I accept my own mortality.  It’s the mortality of those I love that I can’t accept.

Empty Can of Anchovies

Years ago I failed as a good Russian wife.  Instead of having a meal prepared when my husband returned from work he would find me drawing the discarded parts of the meal that remained only partially prepared on the counter.  I found the head and spine of the fish I had filleted totally irresistible and spent the next three days working on a stipple drawing of the bones.  I never did get around to cooking the fish.

I love to cook, but am rarely given the opportunity since my husband, Tom, also loves to cook and goes to bed early.  It take me hours and hours to prepare a meal.  I like to listen to music, sip wine, dance a little, draw a little, and finally gather it all together to enjoy in candlelight.

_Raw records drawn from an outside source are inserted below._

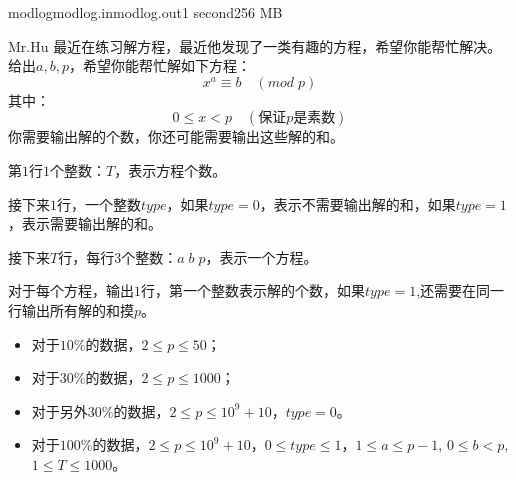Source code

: \documentclass[11pt,a4paper,oneside]{article}
\begin{document}
\begin{problem}{modlog}{modlog.in}{modlog.out}{1 second}{256 MB}
	
	Mr.Hu 最近在练习解方程，最近他发现了一类有趣的方程，希望你能帮忙解决。
	给出$a,b,p$，希望你能帮忙解如下方程：
	$$
		x^a \equiv b \quad (mod \; p)
	$$
	其中：
	$$
		0 \leq x < p \quad(\textbf{保证$p$是素数})
	$$
	你需要输出解的个数，你还可能需要输出这些解的和。
	
	\InputFile
	第$1$行$1$个整数：$T$，表示方程个数。
	
	接下来$1$行，一个整数$type$，如果$type = 0$，表示不需要输出解的和，如果$type = 1$，表示需要输出解的和。
	
	接下来$T$行，每行$3$个整数：$a \; b \; p$，表示一个方程。
	
	\OutputFile
	对于每个方程，输出$1$行，第一个整数表示解的个数，如果$type = 1$,还需要在同一行输出所有解的和摸$p$。
	
	\Example
	
	\begin{example}
	\end{example}
	
	\begin{example}
		\exmp{
			2
			0
			1 3 5
			2 4 7
		}{
			1
			2
		}%
	\end{example}
	
	\Note
	\begin{itemize}
		\item 对于$10\%$的数据，$2 \leq p \leq 50$；
		\item 对于$30\%$的数据，$2 \leq p \leq 1000$；
		\item 对于另外$30\%$的数据，$2 \leq p \leq 10^9 + 10$，$type = 0$。
		\item 对于$100\%$的数据，$2 \leq p \leq 10^9 + 10$，$0 \leq type \leq 1$，$1 \leq a \leq p - 1$, $0 \leq b < p$, $1 \leq T \leq 1000$。
	\end{itemize}

\end{problem}
\end{document}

Tonight I made supper.  I wanted to stop to draw the anchovies, curled snugly around giant capers, nestled together in the tin.  The fish bones came to mind.  I chopped up the anchovies and put the empty can aside for later.

I am not ready for my children’s father to be diagnosed with cancer.  I am sorry about a lot of things.  I am sorry that I never cooked him the fish.  I am sorry that I was not the perfect mate.  I am not sorry that I married him twice and I am not sorry that I divorced him twice.  I still love him.  Together we made three incredible children, Alexis, Nicole and Michael.  How could I not love him?  I also love his wife, Karen, who has been a wonderful step mother to my children and who is a far better mate for their father than I ever could have been.  Still, I love him, and I feel helpless, watching from the outer circle of his life.

I hope that the cancer will be treated successfully and that my children will be able to enjoy their father’s company for many more years to come.

Drawing: Drawn first with fountain pen followed by washes of watercolor.  Drawn after dinner was cooked, eaten and cleaned up.